Work item:
Find every line in the records below that contains "elements", and copy it.

[[ Material to process open ]]

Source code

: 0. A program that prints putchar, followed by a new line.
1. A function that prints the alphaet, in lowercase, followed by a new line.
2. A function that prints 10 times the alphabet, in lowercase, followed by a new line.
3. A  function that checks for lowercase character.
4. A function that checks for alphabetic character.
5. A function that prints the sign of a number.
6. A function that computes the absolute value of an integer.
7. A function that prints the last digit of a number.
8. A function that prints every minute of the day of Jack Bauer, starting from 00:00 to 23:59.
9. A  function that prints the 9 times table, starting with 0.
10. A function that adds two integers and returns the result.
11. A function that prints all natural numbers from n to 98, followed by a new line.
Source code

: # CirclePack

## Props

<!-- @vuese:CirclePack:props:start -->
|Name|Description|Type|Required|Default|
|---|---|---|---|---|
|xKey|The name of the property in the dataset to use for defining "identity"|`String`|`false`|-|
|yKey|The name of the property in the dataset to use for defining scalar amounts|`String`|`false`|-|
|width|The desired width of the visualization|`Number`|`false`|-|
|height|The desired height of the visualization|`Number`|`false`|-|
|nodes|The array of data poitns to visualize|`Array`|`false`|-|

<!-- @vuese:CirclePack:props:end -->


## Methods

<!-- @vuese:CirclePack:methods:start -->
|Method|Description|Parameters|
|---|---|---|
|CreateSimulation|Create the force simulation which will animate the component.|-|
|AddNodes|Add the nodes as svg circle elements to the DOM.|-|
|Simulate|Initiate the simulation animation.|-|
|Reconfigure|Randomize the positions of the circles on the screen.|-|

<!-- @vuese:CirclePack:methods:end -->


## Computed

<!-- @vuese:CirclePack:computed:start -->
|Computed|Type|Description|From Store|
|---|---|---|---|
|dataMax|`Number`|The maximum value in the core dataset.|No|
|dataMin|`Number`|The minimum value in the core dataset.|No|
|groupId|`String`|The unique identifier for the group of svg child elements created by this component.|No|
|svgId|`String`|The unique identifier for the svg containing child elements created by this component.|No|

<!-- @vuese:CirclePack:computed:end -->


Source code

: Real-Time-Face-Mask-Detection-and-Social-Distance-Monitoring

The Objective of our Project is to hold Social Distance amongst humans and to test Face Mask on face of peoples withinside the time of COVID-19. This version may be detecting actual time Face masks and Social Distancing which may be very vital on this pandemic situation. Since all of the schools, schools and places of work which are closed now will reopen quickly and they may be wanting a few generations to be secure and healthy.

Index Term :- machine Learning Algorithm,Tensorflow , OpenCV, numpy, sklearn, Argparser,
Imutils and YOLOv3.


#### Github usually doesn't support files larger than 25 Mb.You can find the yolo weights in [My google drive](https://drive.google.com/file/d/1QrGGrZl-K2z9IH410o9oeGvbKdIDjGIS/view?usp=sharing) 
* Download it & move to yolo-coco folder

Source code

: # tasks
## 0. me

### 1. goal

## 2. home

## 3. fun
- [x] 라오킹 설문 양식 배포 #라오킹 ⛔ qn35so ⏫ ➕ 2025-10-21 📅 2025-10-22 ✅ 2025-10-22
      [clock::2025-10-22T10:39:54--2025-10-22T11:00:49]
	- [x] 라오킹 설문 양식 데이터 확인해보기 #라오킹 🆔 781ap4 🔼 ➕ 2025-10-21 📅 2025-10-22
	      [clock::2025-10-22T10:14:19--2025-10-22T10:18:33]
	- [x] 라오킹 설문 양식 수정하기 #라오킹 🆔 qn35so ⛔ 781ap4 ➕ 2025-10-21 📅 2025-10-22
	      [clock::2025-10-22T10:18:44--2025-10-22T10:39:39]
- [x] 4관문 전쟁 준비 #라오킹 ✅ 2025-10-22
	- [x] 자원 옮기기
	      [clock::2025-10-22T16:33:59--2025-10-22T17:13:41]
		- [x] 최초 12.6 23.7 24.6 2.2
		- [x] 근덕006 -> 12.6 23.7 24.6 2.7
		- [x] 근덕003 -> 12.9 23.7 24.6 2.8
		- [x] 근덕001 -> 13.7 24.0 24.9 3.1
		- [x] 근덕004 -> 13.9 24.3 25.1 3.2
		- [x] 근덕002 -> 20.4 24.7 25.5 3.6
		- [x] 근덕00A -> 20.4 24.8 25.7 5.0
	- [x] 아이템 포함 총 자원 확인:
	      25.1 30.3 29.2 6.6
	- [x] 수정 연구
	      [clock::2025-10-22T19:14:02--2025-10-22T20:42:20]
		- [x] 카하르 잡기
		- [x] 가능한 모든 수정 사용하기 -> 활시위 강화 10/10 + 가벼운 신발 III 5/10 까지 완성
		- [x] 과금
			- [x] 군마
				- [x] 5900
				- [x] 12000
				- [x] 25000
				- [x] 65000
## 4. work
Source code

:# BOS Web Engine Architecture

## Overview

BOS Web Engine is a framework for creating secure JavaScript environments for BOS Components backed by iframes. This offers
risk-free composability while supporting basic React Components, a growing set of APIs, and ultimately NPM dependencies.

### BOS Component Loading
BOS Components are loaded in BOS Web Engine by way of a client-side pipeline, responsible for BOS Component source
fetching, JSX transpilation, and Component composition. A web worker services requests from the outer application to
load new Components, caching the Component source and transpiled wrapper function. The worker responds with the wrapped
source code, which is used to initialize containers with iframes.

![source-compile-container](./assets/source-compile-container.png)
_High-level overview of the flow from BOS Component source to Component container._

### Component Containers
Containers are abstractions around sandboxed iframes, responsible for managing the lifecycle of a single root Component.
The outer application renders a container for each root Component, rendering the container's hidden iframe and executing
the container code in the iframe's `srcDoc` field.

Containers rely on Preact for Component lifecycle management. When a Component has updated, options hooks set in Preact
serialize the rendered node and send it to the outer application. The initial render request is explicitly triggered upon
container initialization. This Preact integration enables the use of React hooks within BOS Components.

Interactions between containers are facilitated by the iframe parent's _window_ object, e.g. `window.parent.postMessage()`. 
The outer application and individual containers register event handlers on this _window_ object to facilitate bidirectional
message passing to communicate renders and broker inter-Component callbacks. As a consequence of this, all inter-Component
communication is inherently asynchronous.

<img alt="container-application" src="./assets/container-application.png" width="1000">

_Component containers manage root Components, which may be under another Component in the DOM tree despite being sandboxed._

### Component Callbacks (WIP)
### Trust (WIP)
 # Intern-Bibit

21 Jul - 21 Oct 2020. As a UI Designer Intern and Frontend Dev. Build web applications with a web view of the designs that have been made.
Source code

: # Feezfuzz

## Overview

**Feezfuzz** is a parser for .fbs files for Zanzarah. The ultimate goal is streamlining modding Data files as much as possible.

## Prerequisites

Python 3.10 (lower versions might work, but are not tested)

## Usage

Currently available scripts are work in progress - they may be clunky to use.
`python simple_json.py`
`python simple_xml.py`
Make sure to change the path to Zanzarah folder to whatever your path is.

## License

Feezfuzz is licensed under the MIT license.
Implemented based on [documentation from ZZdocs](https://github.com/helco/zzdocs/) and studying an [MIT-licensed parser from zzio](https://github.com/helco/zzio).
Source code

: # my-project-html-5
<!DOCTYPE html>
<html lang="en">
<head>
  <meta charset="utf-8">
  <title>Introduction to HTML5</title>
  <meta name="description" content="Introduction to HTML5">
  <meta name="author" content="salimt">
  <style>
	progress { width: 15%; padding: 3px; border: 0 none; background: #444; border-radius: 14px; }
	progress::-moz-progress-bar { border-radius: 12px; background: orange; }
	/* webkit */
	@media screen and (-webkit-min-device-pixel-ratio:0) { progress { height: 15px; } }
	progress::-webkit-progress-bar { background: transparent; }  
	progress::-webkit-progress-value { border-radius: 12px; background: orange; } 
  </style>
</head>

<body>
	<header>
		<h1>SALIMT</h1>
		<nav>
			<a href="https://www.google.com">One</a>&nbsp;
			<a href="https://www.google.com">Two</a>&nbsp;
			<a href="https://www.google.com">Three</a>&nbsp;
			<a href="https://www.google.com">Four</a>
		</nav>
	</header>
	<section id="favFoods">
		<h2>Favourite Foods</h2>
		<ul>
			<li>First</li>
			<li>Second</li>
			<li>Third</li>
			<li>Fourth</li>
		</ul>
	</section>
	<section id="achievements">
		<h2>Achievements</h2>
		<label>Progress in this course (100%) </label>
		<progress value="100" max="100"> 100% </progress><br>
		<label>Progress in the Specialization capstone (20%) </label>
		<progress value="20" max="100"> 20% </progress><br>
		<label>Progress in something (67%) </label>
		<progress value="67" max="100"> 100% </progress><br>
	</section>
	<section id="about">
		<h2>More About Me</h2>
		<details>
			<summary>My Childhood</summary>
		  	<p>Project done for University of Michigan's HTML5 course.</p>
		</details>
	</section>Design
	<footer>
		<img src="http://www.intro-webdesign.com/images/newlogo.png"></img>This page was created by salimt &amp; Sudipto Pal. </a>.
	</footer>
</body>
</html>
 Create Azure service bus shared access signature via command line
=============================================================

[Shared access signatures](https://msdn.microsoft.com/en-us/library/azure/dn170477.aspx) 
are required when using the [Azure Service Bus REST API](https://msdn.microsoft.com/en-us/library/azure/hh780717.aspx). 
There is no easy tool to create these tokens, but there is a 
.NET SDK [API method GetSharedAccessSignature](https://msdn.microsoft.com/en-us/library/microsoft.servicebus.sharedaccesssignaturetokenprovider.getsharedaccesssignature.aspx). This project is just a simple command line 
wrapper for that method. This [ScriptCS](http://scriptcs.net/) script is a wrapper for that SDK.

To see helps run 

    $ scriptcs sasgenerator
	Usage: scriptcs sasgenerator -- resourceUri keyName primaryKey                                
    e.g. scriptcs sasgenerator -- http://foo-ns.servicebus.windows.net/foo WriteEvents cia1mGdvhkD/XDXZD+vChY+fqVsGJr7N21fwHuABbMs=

[[ Material to process closed ]]

Finished exercise:
|AddNodes|Add the nodes as svg circle elements to the DOM.|-|
|groupId|`String`|The unique identifier for the group of svg child elements created by this component.|No|
|svgId|`String`|The unique identifier for the svg containing child elements created by this component.|No|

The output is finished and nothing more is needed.